So I am having a problem changing the value of an array element with the forEach method, the problem is that I am not sure if what I am doing is legal, but I couldn’t find an answer on google.
My code:
function convertHTML(str) {
const specialCharecters = {
"&": "&",
"<": "<",
">": ">",
'"': """,
"'": "'"
}
let specialCharectersArr = Object.keys(specialCharecters);
let final = str.split("");
final.forEach(function(char){
if (specialCharectersArr.indexOf(char) !== -1){
char = specialCharecters[char];
console.log(char);
}
});
return final.join("");
}
convertHTML("Dolce & Gabbana");
Chrome console shows “& a m p;”. (I add spaces so it doesn’t show as &)
While FCC console shows “&”.
Within your forEach the logic for grabbing the $amp symbol is fine. That’s why doing console.log() on it is returning $amp; properly.

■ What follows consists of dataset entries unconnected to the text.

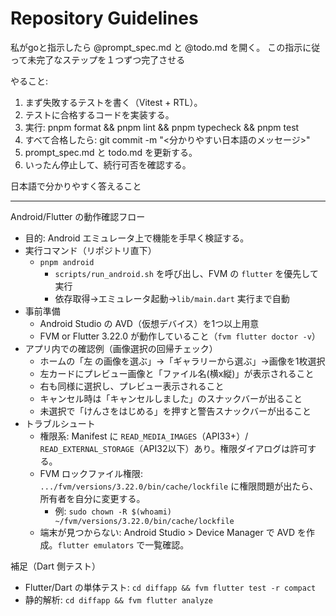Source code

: # Repository Guidelines

私がgoと指示したら
@prompt_spec.md と @todo.md を開く。
この指示に従って未完了なステップを１つずつ完了させる

やること:

1. まず失敗するテストを書く（Vitest + RTL）。
2. テストに合格するコードを実装する。
3. 実行: pnpm format && pnpm lint && pnpm typecheck && pnpm test
4. すべて合格したら: git commit -m "<分かりやすい日本語のメッセージ>"
5. prompt_spec.md と todo.md を更新する。
6. いったん停止して、続行可否を確認する。

日本語で分かりやすく答えること

---

Android/Flutter の動作確認フロー

- 目的: Android エミュレータ上で機能を手早く検証する。
- 実行コマンド（リポジトリ直下）
  - `pnpm android`
    - `scripts/run_android.sh` を呼び出し、FVM の `flutter` を優先して実行
    - 依存取得→エミュレータ起動→`lib/main.dart` 実行まで自動
- 事前準備
  - Android Studio の AVD（仮想デバイス）を1つ以上用意
  - FVM or Flutter 3.22.0 が動作していること（`fvm flutter doctor -v`）
- アプリ内での確認例（画像選択の回帰チェック）
  - ホームの「左 の画像を選ぶ」→「ギャラリーから選ぶ」→画像を1枚選択
  - 左カードにプレビュー画像と「ファイル名(横x縦)」が表示されること
  - 右も同様に選択し、プレビュー表示されること
  - キャンセル時は「キャンセルしました」のスナックバーが出ること
  - 未選択で「けんさをはじめる」を押すと警告スナックバーが出ること
- トラブルシュート
  - 権限系: Manifest に `READ_MEDIA_IMAGES`（API33+）/ `READ_EXTERNAL_STORAGE`（API32以下）あり。権限ダイアログは許可する。
  - FVM ロックファイル権限: `.../fvm/versions/3.22.0/bin/cache/lockfile` に権限問題が出たら、所有者を自分に変更する。
    - 例: `sudo chown -R $(whoami) ~/fvm/versions/3.22.0/bin/cache/lockfile`
  - 端末が見つからない: Android Studio > Device Manager で AVD を作成。`flutter emulators` で一覧確認。

補足（Dart 側テスト）

- Flutter/Dart の単体テスト: `cd diffapp && fvm flutter test -r compact`
- 静的解析: `cd diffapp && fvm flutter analyze`
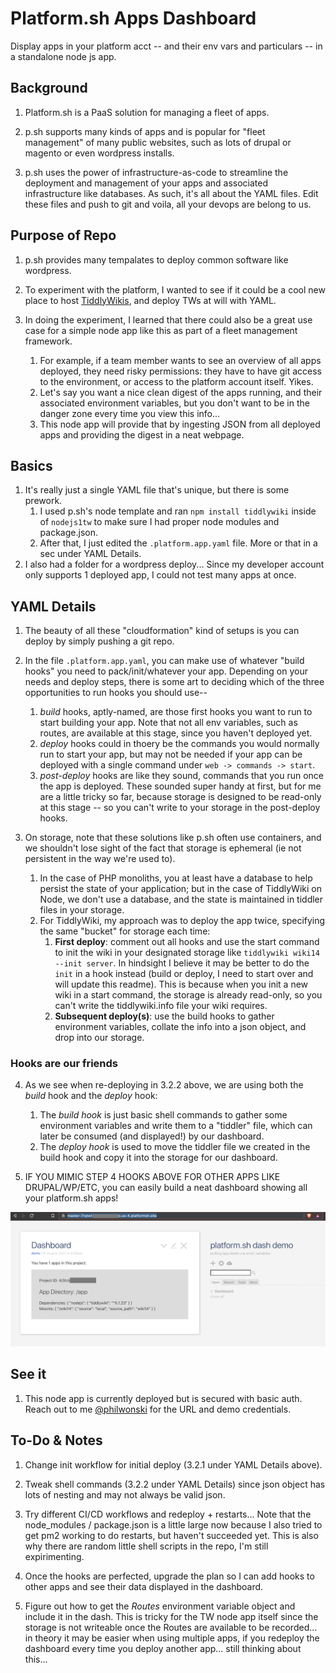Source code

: # Platform.sh Apps Dashboard

Display apps in your platform acct -- and their env vars and particulars -- in a standalone node js app. 

## Background

1. Platform.sh is a PaaS solution for managing a fleet of apps.

2. p.sh supports many kinds of apps and is popular for "fleet management" of many public websites, such as lots of drupal or magento or even wordpress installs. 

3. p.sh uses the power of infrastructure-as-code to streamline the deployment and management of your apps and associated infrastructure like databases. As such, it's all about the YAML files. Edit these files and push to git and voila, all your devops are belong to us. 

## Purpose of Repo

1. p.sh provides many tempalates to deploy common software like wordpress.

2. To experiment with the platform, I wanted to see if it could be a cool new place to host [TiddlyWikis](https://tiddlywiki.com), and deploy TWs at will with YAML. 

3. In doing the experiment, I learned that there could also be a great use case for a simple node app like this as part of a fleet management framework. 
    1. For example, if a team member wants to see an overview of all apps deployed, they need risky permissions: they have to have git access to the environment, or access to the platform account itself. Yikes. 
    2. Let's say you want a nice clean digest of the apps running, and their associated environment variables, but you don't want to be in the danger zone every time you view this info... 
    3. This node app will provide that by ingesting JSON from all deployed apps and providing the digest in a neat webpage. 

## Basics

1. It's really just a single YAML file that's unique, but there is some prework. 
    1. I used p.sh's node template and ran `npm install tiddlywiki` inside of `nodejs1tw` to make sure I had proper node modules and package.json. 
    2. After that, I just edited the `.platform.app.yaml` file. More or that in a sec under YAML Details. 
2. I also had a folder for a wordpress deploy... Since my developer account only supports 1 deployed app, I could not test many apps at once. 

## YAML Details

1. The beauty of all these "cloudformation" kind of setups is you can deploy by simply pushing a git repo. 

2. In the file `.platform.app.yaml`, you can make use of whatever "build hooks" you need to pack/init/whatever your app. Depending on your needs and deploy steps, there is some art to deciding which of the three opportunities to run hooks you should use--
    1. *build* hooks, aptly-named, are those first hooks you want to run to start building your app. Note that not all env variables, such as routes, are available at this stage, since you haven't deployed yet. 
    2. *deploy* hooks could in thoery be the commands you would normally run to start your app, but may not be needed if your app can be deployed with a single command under `web -> commands -> start`.
    3. *post-deploy* hooks are like they sound, commands that you run once the app is deployed. These sounded super handy at first, but for me are a little tricky so far, because storage is designed to be read-only at this stage -- so you can't write to your storage in the post-deploy hooks. 

3. On storage, note that these solutions like p.sh often use containers, and we shouldn't lose sight of the fact that storage is ephemeral (ie not persistent in the way we're used to). 
    1. In the case of PHP monoliths, you at least have a database to help persist the state of your application; but in the case of TiddlyWiki on Node, we don't use a database, and the state is maintained in tiddler files in your storage. 
    2. For TiddlyWiki, my approach was to deploy the app twice, specifying the same "bucket" for storage each time:
        1. **First deploy**: comment out all hooks and use the start command to init the wiki in your designated storage like `tiddlywiki wiki14 --init server`. In hindsight I believe it may be better to do the `init` in a hook instead (build or deploy, I need to start over and will update this readme). This is because when you init a new wiki in a start command, the storage is already read-only, so you can't write the tiddlywiki.info file your wiki requires.  
        2. **Subsequent deploy(s)**: use the build hooks to gather environment variables, collate the info into a json object, and drop into our storage. 


### Hooks are our friends 

4. As we see when re-deploying in 3.2.2 above, we are using both the *build* hook and the *deploy* hook:
    1. The _build hook_ is just basic shell commands to gather some environment variables and write them to a "tiddler" file, which can later be consumed (and displayed!) by our dashboard. 
    2. The _deploy hook_ is used to move the tiddler file we created in the build hook and copy it into the storage for our dashboard. 

5. IF YOU MIMIC STEP 4 HOOKS ABOVE FOR OTHER APPS LIKE DRUPAL/WP/ETC, you can easily build a neat dashboard showing all your platform.sh apps! 

![Dashboard screenshot](platform_dot_sh_custom_app_dashboard.png)

## See it 

1. This node app is currently deployed but is secured with basic auth. Reach out to me [@philwonski](https://twitter.com/philwonski) for the URL and demo credentials. 

## To-Do & Notes 

1. Change init workflow for initial deploy (3.2.1 under YAML Details above).

2. Tweak shell commands (3.2.2 under YAML Details) since json object has lots of nesting and may not always be valid json. 

3. Try different CI/CD workflows and redeploy + restarts... Note that the node_modules / package.json is a little large now because I also tried to get pm2 working to do restarts, but haven't succeeded yet. This is also why there are random little shell scripts in the repo, I'm still expirimenting. 

4. Once the hooks are perfected, upgrade the plan so I can add hooks to other apps and see their data displayed in the dashboard. 

5. Figure out how to get the *Routes* environment variable object and include it in the dash. This is tricky for the TW node app itself since the storage is not writeable once the Routes are available to be recorded... in theory it may be easier when using multiple apps, if you redeploy the dashboard every time you deploy another app... still thinking about this... 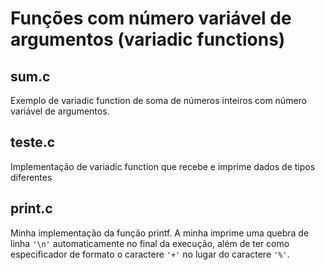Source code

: # Funções com número variável de argumentos (variadic functions)

## sum.c
Exemplo de variadic function de soma de números inteiros com número variável de argumentos.

## teste.c
Implementação de variadic function que recebe e imprime dados de tipos diferentes

## print.c
Minha implementação da função printf. A minha imprime uma quebra de linha `'\n'` automaticamente no final da execução, além de ter como especificador de formato o caractere `'+'` no lugar do caractere `'%'`.
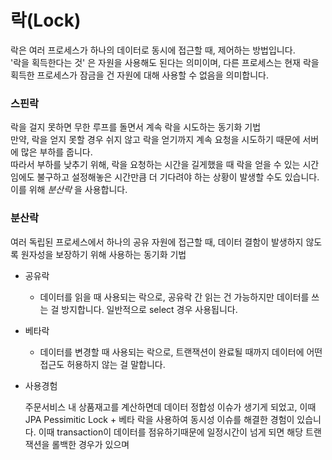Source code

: 
# 락(Lock)

락은 여러 프로세스가 하나의 데이터로 동시에 접근할 때, 제어하는 방법입니다. <br>
'락을 획득한다는 것' 은 자원을 사용해도 된다는 의미이며, 다른 프로세스는 현재 락을 획득한 프로세스가 
잠금을 건 자원에 대해 사용할 수 없음을 의미합니다.


### 스핀락
락을 걸지 못하면 무한 루프를 돌면서 계속 락을 시도하는 동기화 기법 <br>
만약, 락을 얻지 못할 경우 쉬지 않고 락을 얻기까지 계속 요청을 시도하기 때문에 서버에 많은 부하를 줍니다. <br>
따라서 부하를 낮추기 위해, 락을 요청하는 시간을 길게했을 때 락을 얻을 수 있는 시간임에도 불구하고 설정해놓은
시간만큼 더 기다려야 하는 상황이 발생할 수도 있습니다. <br>
이를 위해 *분산락* 을 사용합니다.



### 분산락

여러 독립된 프로세스에서 하나의 공유 자원에 접근할 때, 데이터 결함이 발생하지 않도록 원자성을 보장하기 위해 
사용하는 동기화 기법




- 공유락
    - 데이터를 읽을 때 사용되는 락으로, 공유락 간 읽는 건 가능하지만 데이터를 쓰는 걸 방지합니다.
      일반적으로 select 경우 사용됩니다.
- 베타락
    - 데이터를 변경할 때 사용되는 락으로, 트랜잭션이 완료될 때까지 데이터에 어떤 접근도 허용하지 않는 걸 말합니다.

- 사용경험

  주문서비스 내 상품재고를 계산하면데 데이터 정합성 이슈가 생기게 되었고,
  이때 JPA Pessimitic Lock + 베타 락을 사용하여 동시성 이슈를 해결한 경험이 있습니다.
  이때 transaction이 데이터를 점유하기때문에 일정시간이 넘게 되면 해당 트랜잭션을 롤백한 경우가 있으며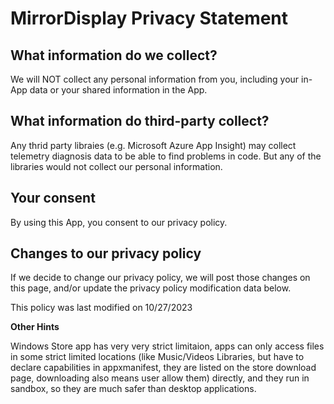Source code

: # MirrorDisplay Privacy Statement

## What information do we collect?
We will NOT collect any personal information from you, including your in-App data or your shared information in the App.

## What information do third-party collect?
Any thrid party libraies (e.g. Microsoft Azure App Insight) may collect telemetry diagnosis data to be able to find problems in code. But any of the libraries would not collect our personal information.

## Your consent
By using this App, you consent to our privacy policy.

## Changes to our privacy policy
If we decide to change our privacy policy, we will post those changes on this page, and/or update the privacy policy modification data below.

This policy was last modified on 10/27/2023
 

 

**Other Hints**

Windows Store app has very very strict limitaion, apps can only access files in some strict limited locations (like  Music/Videos Libraries, but have to declare capabilities in appxmanifest, they are listed on the store download page, downloading also means user allow them)  directly, and they run in sandbox, so they are much safer than desktop applications.
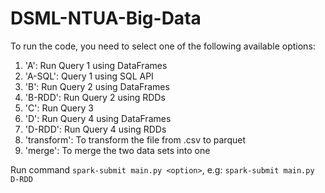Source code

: # DSML-NTUA-Big-Data

To run the code, you need to select one of the following available options:
1. 'A': Run Query 1 using DataFrames
2. 'A-SQL':  Query 1 using SQL API
3. 'B': Run Query 2 using DataFrames
4. 'B-RDD': Run Query 2 using RDDs
5. 'C': Run Query 3
6. 'D': Run Query 4 using DataFrames
7. 'D-RDD': Run Query 4 using RDDs
8. 'transform': To transform the file from .csv to parquet
9. 'merge': To merge the two data sets into one

Run command `spark-submit main.py <option>`, e.g: `spark-submit main.py D-RDD`
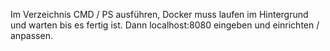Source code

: Im Verzeichnis CMD / PS ausführen, Docker muss laufen im Hintergrund und warten bis es fertig ist.
Dann localhost:8080 eingeben und einrichten / anpassen.
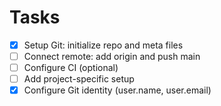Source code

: # Tasks

- [x] Setup Git: initialize repo and meta files
- [ ] Connect remote: add origin and push main
- [ ] Configure CI (optional)
- [ ] Add project-specific setup
- [x] Configure Git identity (user.name, user.email)
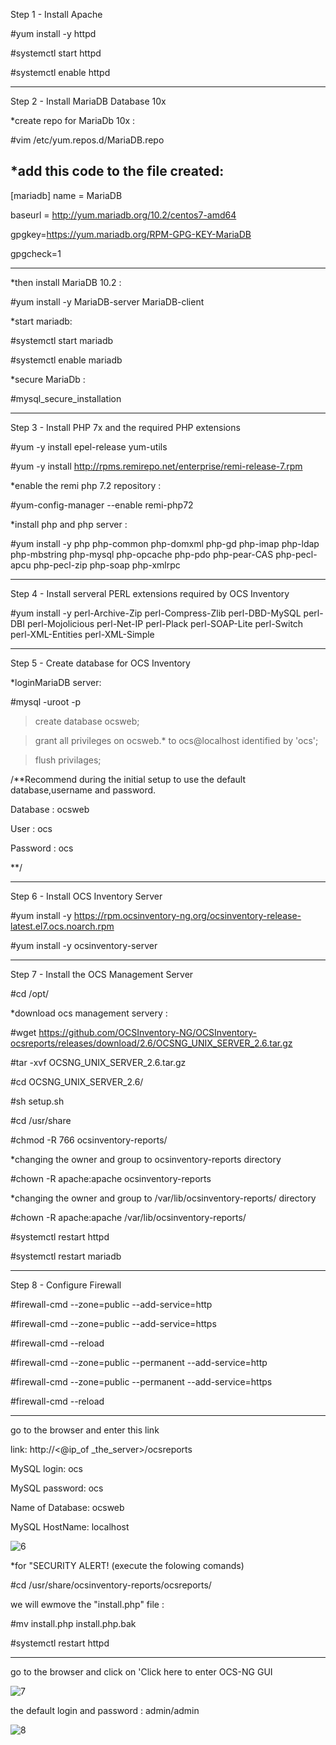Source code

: Step 1 - Install Apache

#yum install -y httpd

#systemctl start httpd

#systemctl enable httpd

-------------------------------------------

Step 2 - Install MariaDB Database 10x

*create repo for MariaDb 10x : 

#vim /etc/yum.repos.d/MariaDB.repo

*add this code to the file created: 
---------------------
[mariadb]
name = MariaDB

baseurl = http://yum.mariadb.org/10.2/centos7-amd64

gpgkey=https://yum.mariadb.org/RPM-GPG-KEY-MariaDB

gpgcheck=1

---------------------

*then install MariaDB 10.2 : 

#yum install -y MariaDB-server MariaDB-client

*start mariadb: 

#systemctl start mariadb 

#systemctl enable mariadb

*secure MariaDb : 

#mysql_secure_installation

-------------------------------------------

Step 3 - Install PHP 7x and the required PHP extensions

#yum -y install epel-release yum-utils

#yum -y install http://rpms.remirepo.net/enterprise/remi-release-7.rpm

*enable the remi php 7.2 repository : 

#yum-config-manager --enable remi-php72

*install php and php server :

#yum install -y php php-common php-domxml php-gd php-imap php-ldap php-mbstring php-mysql php-opcache php-pdo php-pear-CAS php-pecl-apcu php-pecl-zip php-soap php-xmlrpc

-------------------------------------------

Step 4 - Install serveral PERL extensions required by OCS Inventory

#yum install -y perl-Archive-Zip perl-Compress-Zlib perl-DBD-MySQL perl-DBI perl-Mojolicious perl-Net-IP perl-Plack perl-SOAP-Lite perl-Switch perl-XML-Entities perl-XML-Simple

-------------------------------------------

Step 5 - Create database for OCS Inventory

*loginMariaDB server: 

#mysql -uroot -p 

>create database ocsweb;

>grant all privileges on ocsweb.* to ocs@localhost identified by 'ocs';

>flush privilages;

/**Recommend during the initial setup to use the default database,username and password.

Database : ocsweb

User : ocs

Password : ocs

**/

-------------------------------------------

Step 6 - Install OCS Inventory Server

#yum install -y https://rpm.ocsinventory-ng.org/ocsinventory-release-latest.el7.ocs.noarch.rpm

#yum install -y ocsinventory-server

-------------------------------------------

Step 7 - Install the OCS Management Server 

#cd /opt/

*download ocs management servery : 

#wget https://github.com/OCSInventory-NG/OCSInventory-ocsreports/releases/download/2.6/OCSNG_UNIX_SERVER_2.6.tar.gz

#tar -xvf OCSNG_UNIX_SERVER_2.6.tar.gz

#cd OCSNG_UNIX_SERVER_2.6/

#sh setup.sh

#cd /usr/share

#chmod -R 766 ocsinventory-reports/

*changing the owner and group to ocsinventory-reports directory

#chown -R apache:apache ocsinventory-reports

*changing the owner and group to /var/lib/ocsinventory-reports/ directory

#chown -R apache:apache /var/lib/ocsinventory-reports/

#systemctl restart httpd 

#systemctl restart mariadb

-------------------------------------------
Step 8 - Configure Firewall

#firewall-cmd --zone=public --add-service=http 

#firewall-cmd --zone=public --add-service=https

#firewall-cmd --reload

#firewall-cmd --zone=public --permanent --add-service=http

#firewall-cmd --zone=public --permanent --add-service=https

#firewall-cmd --reload

-------------------------------------------
go to the browser and enter this link

link: http://<@ip_of _the_server>/ocsreports

MySQL login: ocs

MySQL password: ocs 

Name of Database: ocsweb

MySQL HostName: localhost

![6](https://user-images.githubusercontent.com/63731183/121808470-8e31a400-cc50-11eb-844a-020f1f0a1614.JPG)

*for "SECURITY ALERT! (execute the folowing comands)

#cd /usr/share/ocsinventory-reports/ocsreports/

we will ewmove the "install.php" file : 

#mv install.php install.php.bak

#systemctl restart httpd

-------------------------------------------
go to the browser and click on 'Click here to enter OCS-NG GUI

![7](https://user-images.githubusercontent.com/63731183/121808562-f41e2b80-cc50-11eb-8752-2edf8358f41b.JPG)

the default login and password : admin/admin 

![8](https://user-images.githubusercontent.com/63731183/121808636-58d98600-cc51-11eb-94d2-7fc668201209.JPG)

However, if you do console.log(convertHTML("Dolce & Gabbana")); you’ll see that what your function is returning is still "Dolce & Gabbana". You’re matching the right character and giving the value of $amp; to the string char, but that doesn’t actually change the original string.
forEach doesn’t automatically do anything to change the array that it is looping over. It just loops through the array. The argument you use in its callback function (the function(char){} part) just gives you a copy of that array item through the first selector, not the item itself. In other words, if you were to do char = "" in your forEach loop, it would do absolutely nothing at all.
I really think JavaScript’s map method for arrays would be better here, but if you need to use forEach you can still do it. There’s tons of ways you can go about it.
For example, you could build up a new array and return that. Or you could add an iterator variable
and increase that with each loop, and then you could modify final with final[i] = char (but at that point you really should just use a normal for loop.
Thanks a lot for you response, I knew that forEach returns a copy but I couldn’t find anywhere whether the callback function argument is a reference for the original array elements or just a copy.
I’m glad my advice resulted in a solution for you, but a large part of my point was that forEach doesn’t return a copy, modified or not. It just provides a loop for each item in the array. Take a look at the documentation for forEach. It returns undefined.